Through the use of a multilayer technique, researchers at the University of Illinois claim to have developed a more efficient, lower-cost method of manufacturing compound semiconductors such as gallium arsenide.

Professors John Rogers and Xiuling Li lead a team that explored lower-cost ways to manufacture thin films of gallium arsenide that also allowed versatility in the types of devices they could be incorporated into. The research is particularly targeted at photovoltaic cells, as gallium arsenide and related compound semiconductors offer nearly twice the efficiency as silicon in solar devices, yet are rarely used in utility-scale applications because of their high manufacturing cost, the university said.

"If you can reduce substantially the cost of gallium arsenide and other compound semiconductors, then you could expand their range of applications," said Rogers, the Lee J Flory Founder Chair in Engineering Innovation and a professor of materials science and engineering and of chemistry, in a statement.

The university explained that typically gallium arsenide is deposited in a single thin layer on a small wafer. Either the desired device is made directly on the wafer, or the semiconductor-coated wafer is cut up into chips of the desired size. The researchers decided to deposit multiple layers of the material on a single wafer, creating a layered, "pancake" stack of gallium arsenide thin films.

"If you grow 10 layers in one growth, you only have to load the wafer one time," said Li, a professor of electrical and computer engineering, in the statement. "If you do this in 10 growths, loading and unloading with temperature ramp-up and ramp-down take a lot of time. If you consider what is required for each growth - the machine, the preparation, the time, the people - the overhead saving our approach offers is a significant cost reduction."

The stacks alternate layers of aluminum arsenide with the gallium arsenide.
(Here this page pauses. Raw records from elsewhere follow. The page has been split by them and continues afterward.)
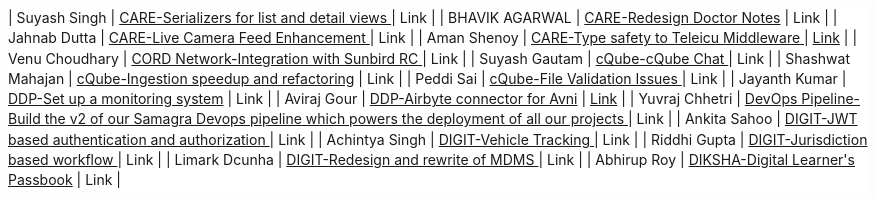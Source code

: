 | Suyash Singh            | [CARE-Serializers for list and detail views ](https://github.com/coronasafe/care_fe/issues/5492)                                                                                                  | Link                                                                                                                                             |
| BHAVIK AGARWAL          | [CARE-Redesign Doctor Notes](https://github.com/coronasafe/care_fe/issues/5493)                                                                                                                   | Link                                                                                                                                             |
| Jahnab Dutta            | [CARE-Live Camera Feed Enhancement ](https://github.com/coronasafe/care_fe/issues/5494)                                                                                                           | Link                                                                                                                                             |
| Aman Shenoy             | [CARE-Type safety to Teleicu Middleware ](https://github.com/coronasafe/care_fe/issues/5495)                                                                                                      | [Link](https://medium.com/@nottherealaman/code-4-govt-contribution-experience-5798c408084b)                                                      |
| Venu Choudhary          | [CORD Network-Integration with Sunbird RC ](https://github.com/dhiway/cord/issues/163)                                                                                                            | Link                                                                                                                                             |
| Suyash Gautam           | [cQube-cQube Chat ](https://github.com/Sunbird-cQube/cQubeChat/issues/1)                                                                                                                          | Link                                                                                                                                             |
| Shashwat Mahajan        | [cQube-Ingestion speedup and refactoring](https://github.com/ChakshuGautam/cQube-POCs/issues/90)                                                                                                  | Link                                                                                                                                             |
| Peddi Sai               | [cQube-File Validation Issues ](https://github.com/Sunbird-cQube/InputFileValidator/issues/1)                                                                                                     | Link                                                                                                                                             |
| Jayanth Kumar           | [DDP-Set up a monitoring system](https://github.com/DevDataPlatform/platform_infra/issues/10)                                                                                                     | Link                                                                                                                                             |
| Aviraj Gour             | [DDP-Airbyte connector for Avni](https://github.com/DevDataPlatform/airbyte/issues/36)                                                                                                            | [Link](https://projecttech4dev.org/2023/06/21/from-project-selection-to-building-an-airbyte-connector-my-ongoing-journey-with-c4gt-2023/)        |
| Yuvraj Chhetri          | [DevOps Pipeline-Build the v2 of our Samagra Devops pipeline which powers the deployment of all our projects ](https://github.com/Samagra-Development/samagra-devops/issues/6)                    | Link                                                                                                                                             |
| Ankita Sahoo            | [DIGIT-JWT based authentication and authorization ](https://github.com/egovernments/Digit-Core/issues/77)                                                                                         | Link                                                                                                                                             |
| Achintya Singh          | [DIGIT-Vehicle Tracking ](https://github.com/egovernments/Digit-Core/issues/79)                                                                                                                   | Link                                                                                                                                             |
| Riddhi Gupta            | [DIGIT-Jurisdiction based workflow ](https://github.com/egovernments/Digit-Core/issues/71)                                                                                                        | Link                                                                                                                                             |
| Limark Dcunha           | [DIGIT-Redesign and rewrite of MDMS ](https://github.com/egovernments/Digit-Core/issues/76)                                                                                                       | Link                                                                                                                                             |
| Abhirup Roy             | [DIKSHA-Digital Learner's Passbook](https://github.com/orgs/Sunbird-Ed/discussions/487)                                                                                                           | Link                                                                                                                                             |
A solution of acid and an oxidizing agent is used to dissolve the layers of aluminum arsenide and free the individual thin sheets of gallium arsenide. The researchers then individually peel off the layers. A soft stamp-like device picks up the layers, one at a time from the top down, for transfer to another substrate, allowing the wafer to be reused for another growth, the university explained.
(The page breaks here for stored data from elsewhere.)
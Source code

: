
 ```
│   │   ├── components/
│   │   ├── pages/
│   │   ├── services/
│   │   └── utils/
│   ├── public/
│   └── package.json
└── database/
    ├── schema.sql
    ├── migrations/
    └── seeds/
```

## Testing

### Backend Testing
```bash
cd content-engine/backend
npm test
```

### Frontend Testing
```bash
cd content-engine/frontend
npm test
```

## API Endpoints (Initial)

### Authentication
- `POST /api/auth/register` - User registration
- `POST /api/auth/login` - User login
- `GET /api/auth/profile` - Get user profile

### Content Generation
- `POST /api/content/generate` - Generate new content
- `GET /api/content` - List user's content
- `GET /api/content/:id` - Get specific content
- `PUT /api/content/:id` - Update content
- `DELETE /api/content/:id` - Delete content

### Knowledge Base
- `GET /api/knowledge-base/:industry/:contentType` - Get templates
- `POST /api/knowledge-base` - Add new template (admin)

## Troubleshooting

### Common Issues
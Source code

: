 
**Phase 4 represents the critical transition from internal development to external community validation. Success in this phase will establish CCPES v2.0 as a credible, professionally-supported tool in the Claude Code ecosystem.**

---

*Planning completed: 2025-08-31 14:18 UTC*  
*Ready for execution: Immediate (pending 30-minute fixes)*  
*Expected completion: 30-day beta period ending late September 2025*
"By doing this we can generate much more material more rapidly and more cost effectively," Rogers said. "We're creating bulk quantities of material, as opposed to just the thin single-layer manner in which it is typically grown."

The researchers noted that freeing the material from the wafer also opens the possibility of flexible, thin-film electronics made with gallium arsenide or other high-speed semiconductors. "To make devices that can conform but still retain high performance, that's significant," Li said.

As the layers are removed from the stack, they can be laid out side by side on another substrate to produce a much larger surface area, whereas the typical single-layer process limits area to the size of the wafer, the university noted. This is considered an advantage for solar cells.

"For photovoltaics, you want large-area coverage to catch as much sunlight as possible. In an extreme case we might grow enough layers to have 10 times the area of the conventional route," Rogers said. "You really multiply the area coverage, and by a similar multiplier you reduce the cost, while at the same time eliminating the consumption of the wafer."

A shift from silicon-based panels to more efficient gallium arsenide models could make solar power a more cost-effective form of alternative energy. The researchers plan to explore more potential device applications and other semiconductor materials that could adapt to multilayer growth.

A paper on the research was published online Thursday in the journal Nature.

Among the paper's co-authors are Matthew Meitl and Etienne Menard, two scientists from Semprius Inc, a North Carolina-based start-up company that is beginning to use this technique to manufacture solar cells.

The Department of Energy and National Science Foundation-funded team also includes University of Illinois postdoctoral researchers Jongseung Yoon, Sungjin Jo and Inhwa Jung; students Ik Su Chun and Hoon-Sik Kin; and electrical and computer engineering professor James Coleman, along with Ungyu Paik, of Hanyang University in Seoul.